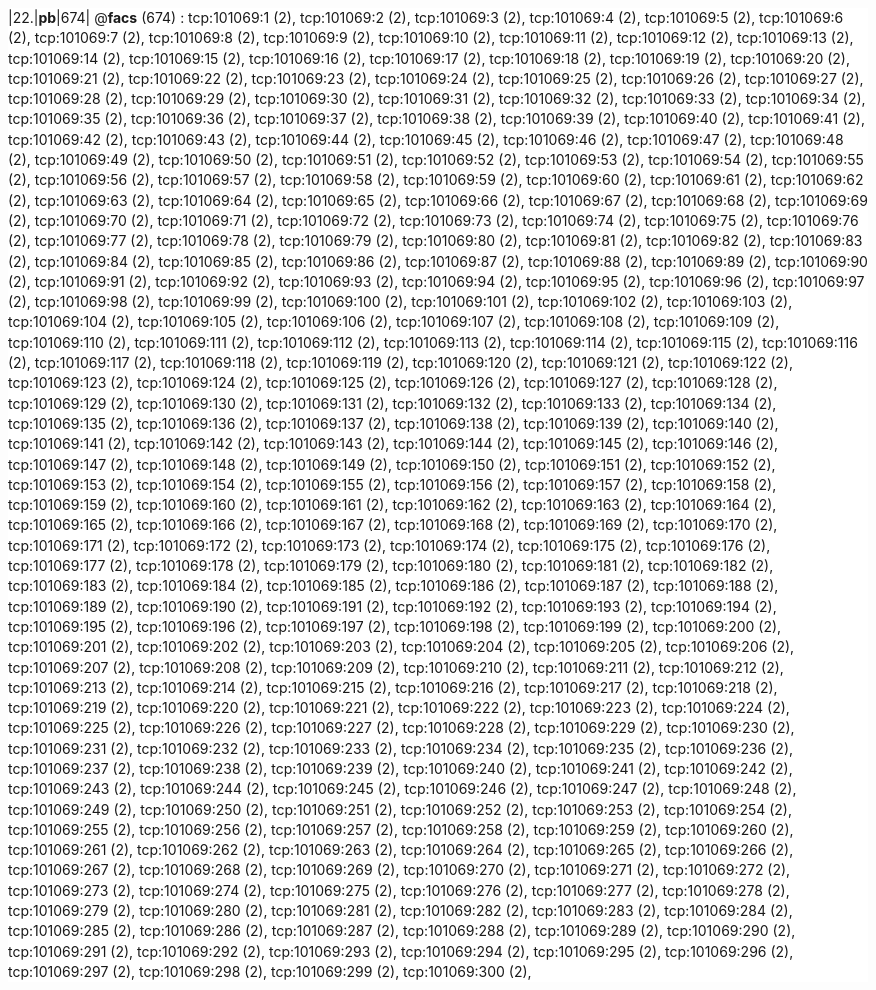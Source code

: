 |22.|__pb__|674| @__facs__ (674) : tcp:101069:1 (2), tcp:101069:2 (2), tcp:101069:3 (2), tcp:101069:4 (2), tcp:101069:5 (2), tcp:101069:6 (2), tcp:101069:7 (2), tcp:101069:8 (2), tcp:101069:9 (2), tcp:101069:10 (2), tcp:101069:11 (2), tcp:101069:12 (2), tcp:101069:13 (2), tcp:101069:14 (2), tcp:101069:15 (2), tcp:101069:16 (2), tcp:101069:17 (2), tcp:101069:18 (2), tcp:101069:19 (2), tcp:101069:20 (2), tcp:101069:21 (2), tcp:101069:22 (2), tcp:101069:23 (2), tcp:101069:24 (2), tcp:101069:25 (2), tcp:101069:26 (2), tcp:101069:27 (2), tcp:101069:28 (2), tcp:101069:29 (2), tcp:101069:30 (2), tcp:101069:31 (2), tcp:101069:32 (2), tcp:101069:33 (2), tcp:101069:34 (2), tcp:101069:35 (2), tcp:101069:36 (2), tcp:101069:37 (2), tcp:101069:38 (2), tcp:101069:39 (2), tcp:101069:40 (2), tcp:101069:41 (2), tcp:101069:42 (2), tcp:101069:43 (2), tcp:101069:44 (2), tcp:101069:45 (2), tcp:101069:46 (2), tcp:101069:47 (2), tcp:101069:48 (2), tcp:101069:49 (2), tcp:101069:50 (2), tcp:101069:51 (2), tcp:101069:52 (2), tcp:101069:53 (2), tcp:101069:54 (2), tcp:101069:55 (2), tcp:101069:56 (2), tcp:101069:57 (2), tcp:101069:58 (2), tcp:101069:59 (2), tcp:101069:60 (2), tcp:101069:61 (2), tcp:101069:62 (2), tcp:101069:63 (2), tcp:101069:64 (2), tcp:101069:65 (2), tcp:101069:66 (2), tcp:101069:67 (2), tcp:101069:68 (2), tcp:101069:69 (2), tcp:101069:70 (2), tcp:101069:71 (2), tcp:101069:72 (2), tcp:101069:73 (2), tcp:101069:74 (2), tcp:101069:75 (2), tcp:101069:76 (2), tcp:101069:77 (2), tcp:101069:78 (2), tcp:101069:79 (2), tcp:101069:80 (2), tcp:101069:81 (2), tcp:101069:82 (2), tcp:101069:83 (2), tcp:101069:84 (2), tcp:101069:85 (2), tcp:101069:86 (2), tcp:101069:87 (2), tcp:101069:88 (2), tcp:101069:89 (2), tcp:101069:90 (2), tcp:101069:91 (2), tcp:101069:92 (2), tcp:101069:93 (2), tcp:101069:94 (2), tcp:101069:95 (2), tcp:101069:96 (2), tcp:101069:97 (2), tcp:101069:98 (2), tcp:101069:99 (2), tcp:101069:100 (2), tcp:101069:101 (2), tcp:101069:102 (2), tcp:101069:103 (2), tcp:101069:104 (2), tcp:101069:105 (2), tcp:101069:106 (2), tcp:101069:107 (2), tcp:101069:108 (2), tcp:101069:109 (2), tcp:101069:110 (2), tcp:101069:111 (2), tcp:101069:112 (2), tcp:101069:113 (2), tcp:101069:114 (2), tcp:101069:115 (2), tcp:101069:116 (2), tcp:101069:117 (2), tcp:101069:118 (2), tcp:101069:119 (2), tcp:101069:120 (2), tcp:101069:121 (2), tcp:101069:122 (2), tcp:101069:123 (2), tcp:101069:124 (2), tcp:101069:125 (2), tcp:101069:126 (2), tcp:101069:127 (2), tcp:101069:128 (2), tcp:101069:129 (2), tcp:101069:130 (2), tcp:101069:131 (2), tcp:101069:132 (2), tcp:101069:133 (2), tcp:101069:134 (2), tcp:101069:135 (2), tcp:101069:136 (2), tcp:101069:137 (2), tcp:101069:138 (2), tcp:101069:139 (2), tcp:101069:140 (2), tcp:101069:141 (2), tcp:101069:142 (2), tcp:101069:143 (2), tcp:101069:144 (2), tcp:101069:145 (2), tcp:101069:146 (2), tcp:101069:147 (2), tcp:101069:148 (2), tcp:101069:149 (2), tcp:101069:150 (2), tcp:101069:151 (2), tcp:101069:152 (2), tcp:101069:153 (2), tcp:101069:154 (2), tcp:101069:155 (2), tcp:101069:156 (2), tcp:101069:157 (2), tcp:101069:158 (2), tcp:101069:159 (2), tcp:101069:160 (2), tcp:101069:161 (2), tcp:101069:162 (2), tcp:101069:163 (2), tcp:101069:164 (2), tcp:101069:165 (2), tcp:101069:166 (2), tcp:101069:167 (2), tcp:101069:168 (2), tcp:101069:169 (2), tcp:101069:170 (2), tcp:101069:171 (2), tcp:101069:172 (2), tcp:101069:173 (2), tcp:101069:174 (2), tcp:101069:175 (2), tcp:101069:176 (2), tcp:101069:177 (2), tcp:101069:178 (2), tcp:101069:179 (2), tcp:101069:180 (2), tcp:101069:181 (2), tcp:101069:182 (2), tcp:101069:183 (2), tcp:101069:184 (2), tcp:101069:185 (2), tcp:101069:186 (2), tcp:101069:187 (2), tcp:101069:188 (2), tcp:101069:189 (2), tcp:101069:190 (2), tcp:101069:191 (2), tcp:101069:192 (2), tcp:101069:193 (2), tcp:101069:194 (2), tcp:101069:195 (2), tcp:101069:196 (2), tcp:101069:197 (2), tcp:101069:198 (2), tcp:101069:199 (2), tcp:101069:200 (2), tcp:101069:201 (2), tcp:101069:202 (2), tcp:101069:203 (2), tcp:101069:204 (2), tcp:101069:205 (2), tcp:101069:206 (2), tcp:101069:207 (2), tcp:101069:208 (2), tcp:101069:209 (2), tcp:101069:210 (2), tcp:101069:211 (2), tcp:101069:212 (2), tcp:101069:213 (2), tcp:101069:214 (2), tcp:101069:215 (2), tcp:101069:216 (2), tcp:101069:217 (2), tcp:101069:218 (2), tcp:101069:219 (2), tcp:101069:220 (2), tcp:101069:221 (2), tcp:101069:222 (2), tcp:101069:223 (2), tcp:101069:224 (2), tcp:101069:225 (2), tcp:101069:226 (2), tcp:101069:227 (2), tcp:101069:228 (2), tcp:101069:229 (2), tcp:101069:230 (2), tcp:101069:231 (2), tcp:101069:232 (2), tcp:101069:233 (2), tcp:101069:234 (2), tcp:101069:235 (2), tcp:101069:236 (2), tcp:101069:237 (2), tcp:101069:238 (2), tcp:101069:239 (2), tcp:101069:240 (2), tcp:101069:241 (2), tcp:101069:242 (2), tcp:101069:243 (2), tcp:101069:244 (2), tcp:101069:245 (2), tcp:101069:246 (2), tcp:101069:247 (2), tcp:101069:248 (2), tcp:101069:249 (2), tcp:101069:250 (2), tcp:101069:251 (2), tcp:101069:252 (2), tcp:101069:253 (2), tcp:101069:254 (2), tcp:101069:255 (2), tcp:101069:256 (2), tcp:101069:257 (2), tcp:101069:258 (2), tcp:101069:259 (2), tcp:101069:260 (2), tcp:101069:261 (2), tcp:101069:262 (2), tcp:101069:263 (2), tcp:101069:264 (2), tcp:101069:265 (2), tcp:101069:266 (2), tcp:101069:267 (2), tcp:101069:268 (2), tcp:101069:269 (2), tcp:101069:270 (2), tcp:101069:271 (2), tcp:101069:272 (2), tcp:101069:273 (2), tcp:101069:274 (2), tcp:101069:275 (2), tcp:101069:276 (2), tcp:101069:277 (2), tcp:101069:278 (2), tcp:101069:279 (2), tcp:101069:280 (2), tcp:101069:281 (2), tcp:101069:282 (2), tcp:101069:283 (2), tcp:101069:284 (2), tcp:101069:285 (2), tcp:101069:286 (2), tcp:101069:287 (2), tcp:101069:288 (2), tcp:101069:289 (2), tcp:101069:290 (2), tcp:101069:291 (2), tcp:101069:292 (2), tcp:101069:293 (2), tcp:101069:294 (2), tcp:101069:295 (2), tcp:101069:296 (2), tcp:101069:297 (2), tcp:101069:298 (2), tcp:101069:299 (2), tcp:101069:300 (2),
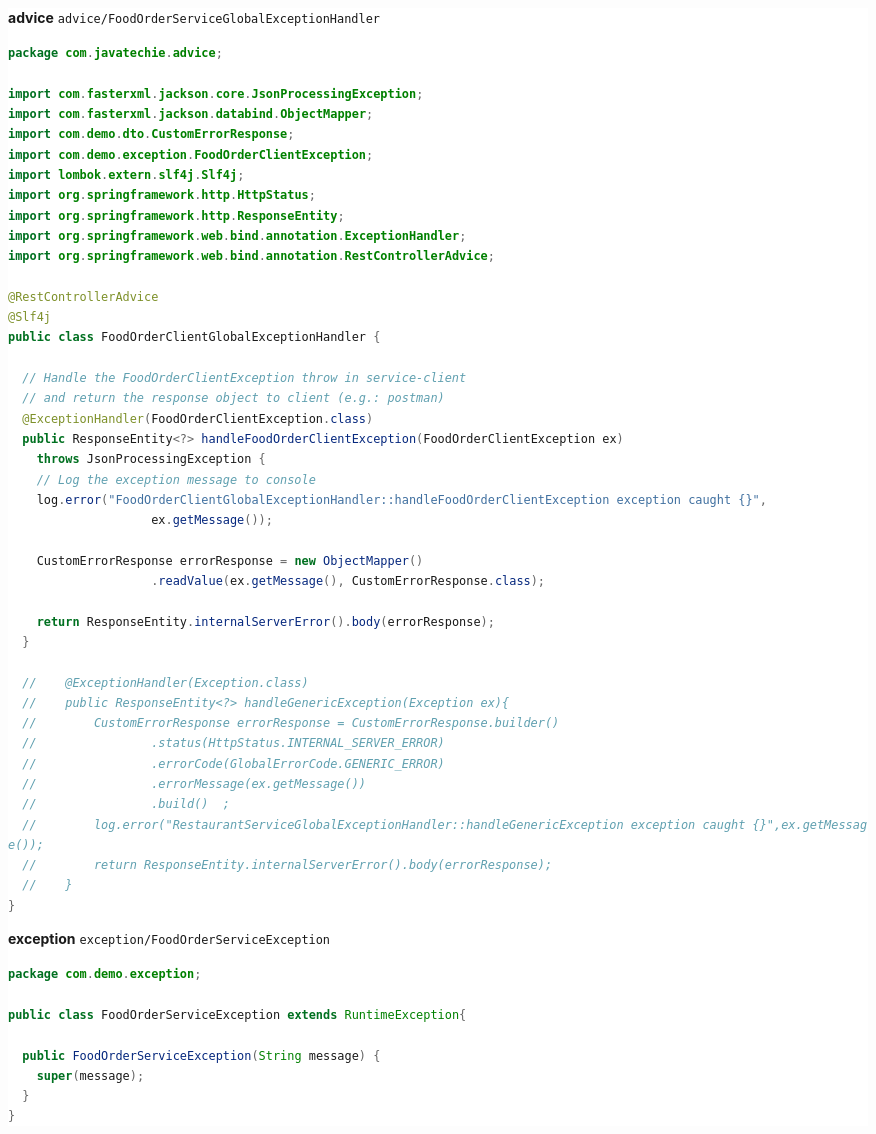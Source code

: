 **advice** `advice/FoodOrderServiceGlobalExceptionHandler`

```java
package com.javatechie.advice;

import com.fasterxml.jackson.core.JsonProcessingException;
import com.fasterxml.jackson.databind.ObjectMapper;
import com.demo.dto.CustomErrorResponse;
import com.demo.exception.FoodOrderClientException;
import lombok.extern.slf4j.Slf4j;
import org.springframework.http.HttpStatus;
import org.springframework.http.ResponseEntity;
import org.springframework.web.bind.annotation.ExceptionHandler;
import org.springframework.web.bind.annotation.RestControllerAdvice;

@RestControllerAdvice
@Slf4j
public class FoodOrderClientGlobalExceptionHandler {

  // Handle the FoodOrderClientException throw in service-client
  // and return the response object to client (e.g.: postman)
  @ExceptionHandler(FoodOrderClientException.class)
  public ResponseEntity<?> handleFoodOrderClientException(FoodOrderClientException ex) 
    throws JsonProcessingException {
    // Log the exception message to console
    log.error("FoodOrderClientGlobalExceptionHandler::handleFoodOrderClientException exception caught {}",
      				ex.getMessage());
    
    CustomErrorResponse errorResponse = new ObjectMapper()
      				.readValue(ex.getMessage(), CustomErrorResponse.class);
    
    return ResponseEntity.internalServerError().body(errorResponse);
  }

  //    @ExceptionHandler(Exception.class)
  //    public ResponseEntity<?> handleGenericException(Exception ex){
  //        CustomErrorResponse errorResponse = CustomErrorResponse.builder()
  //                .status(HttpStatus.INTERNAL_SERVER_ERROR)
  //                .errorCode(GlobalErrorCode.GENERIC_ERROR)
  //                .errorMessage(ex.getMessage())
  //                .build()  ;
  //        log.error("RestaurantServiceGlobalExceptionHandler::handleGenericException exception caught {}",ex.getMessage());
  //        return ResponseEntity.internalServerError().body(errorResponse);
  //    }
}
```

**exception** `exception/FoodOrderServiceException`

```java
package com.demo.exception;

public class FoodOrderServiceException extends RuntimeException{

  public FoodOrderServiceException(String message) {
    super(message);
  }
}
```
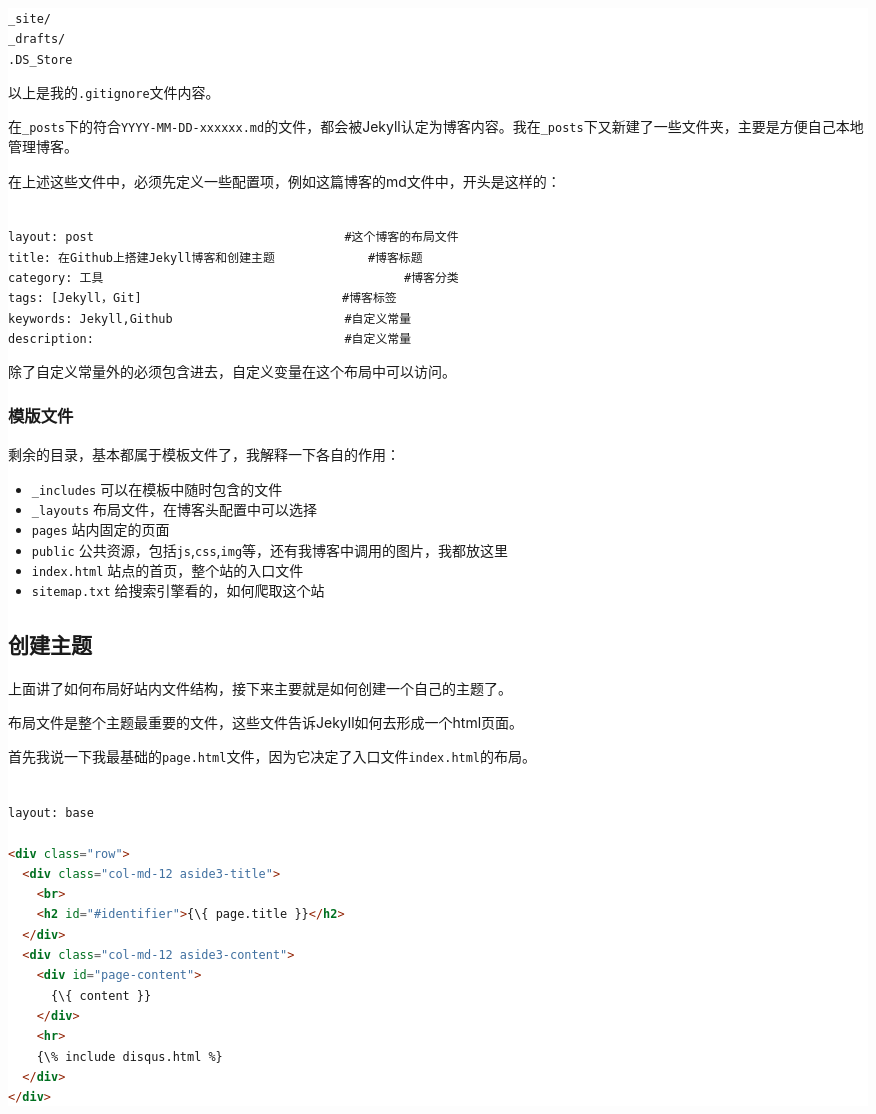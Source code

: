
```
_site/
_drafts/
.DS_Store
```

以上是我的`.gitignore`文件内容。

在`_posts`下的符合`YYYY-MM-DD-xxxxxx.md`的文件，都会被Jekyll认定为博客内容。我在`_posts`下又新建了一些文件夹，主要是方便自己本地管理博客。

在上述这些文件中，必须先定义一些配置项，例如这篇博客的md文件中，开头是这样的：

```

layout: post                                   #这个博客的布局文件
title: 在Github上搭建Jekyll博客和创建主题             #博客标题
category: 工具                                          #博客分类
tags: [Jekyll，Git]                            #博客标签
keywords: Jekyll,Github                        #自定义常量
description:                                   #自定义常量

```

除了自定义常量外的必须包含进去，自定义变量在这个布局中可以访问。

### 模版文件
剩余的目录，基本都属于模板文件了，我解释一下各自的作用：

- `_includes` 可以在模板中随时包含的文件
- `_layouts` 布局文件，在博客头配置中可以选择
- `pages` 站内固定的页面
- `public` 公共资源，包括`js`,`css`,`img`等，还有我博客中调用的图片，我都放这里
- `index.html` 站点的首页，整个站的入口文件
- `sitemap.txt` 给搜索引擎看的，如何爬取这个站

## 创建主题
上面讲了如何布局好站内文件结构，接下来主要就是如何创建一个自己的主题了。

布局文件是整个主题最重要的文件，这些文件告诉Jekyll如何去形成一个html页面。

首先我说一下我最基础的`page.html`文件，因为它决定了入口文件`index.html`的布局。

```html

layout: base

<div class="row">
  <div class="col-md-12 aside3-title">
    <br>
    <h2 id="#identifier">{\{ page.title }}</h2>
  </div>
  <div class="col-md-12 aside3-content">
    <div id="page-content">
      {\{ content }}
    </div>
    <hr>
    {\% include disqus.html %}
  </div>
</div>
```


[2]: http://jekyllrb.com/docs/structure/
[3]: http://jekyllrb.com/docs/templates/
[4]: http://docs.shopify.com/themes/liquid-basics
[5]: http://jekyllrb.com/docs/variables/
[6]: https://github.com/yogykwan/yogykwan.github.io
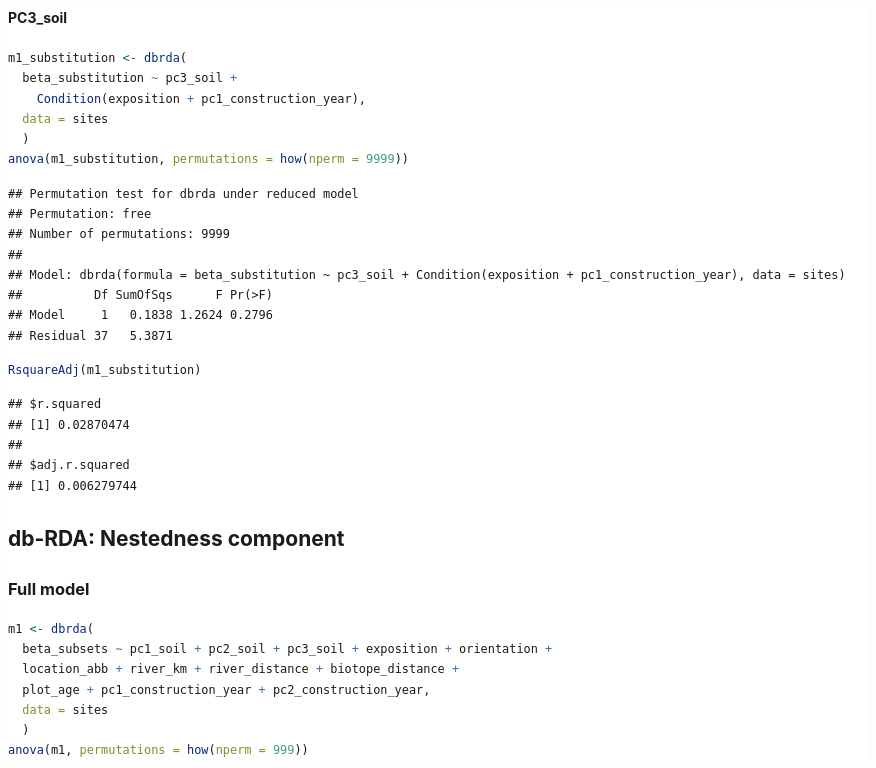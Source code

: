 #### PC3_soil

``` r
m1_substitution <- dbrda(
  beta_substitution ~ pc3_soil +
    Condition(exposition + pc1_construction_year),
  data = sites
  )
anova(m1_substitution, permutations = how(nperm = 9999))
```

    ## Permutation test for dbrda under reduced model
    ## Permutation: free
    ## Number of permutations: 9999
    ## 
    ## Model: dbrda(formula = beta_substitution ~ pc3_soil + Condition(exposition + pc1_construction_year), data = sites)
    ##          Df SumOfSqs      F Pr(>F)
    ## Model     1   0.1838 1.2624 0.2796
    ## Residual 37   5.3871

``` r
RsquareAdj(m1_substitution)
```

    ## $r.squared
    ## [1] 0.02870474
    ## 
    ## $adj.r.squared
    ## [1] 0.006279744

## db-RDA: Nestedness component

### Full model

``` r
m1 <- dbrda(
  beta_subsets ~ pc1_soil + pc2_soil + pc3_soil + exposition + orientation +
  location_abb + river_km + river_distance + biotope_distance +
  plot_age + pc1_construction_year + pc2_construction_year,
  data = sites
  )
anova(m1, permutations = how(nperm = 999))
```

^^^^^^^^^^^^^^^^

**WORK INSTRUCTION:**
Filter the entries down to the lines containing "permutations". Copy each of those lines.

**REPLY:**
anova(m1_substitution, permutations = how(nperm = 9999))
    ## Number of permutations: 9999
anova(m1, permutations = how(nperm = 999))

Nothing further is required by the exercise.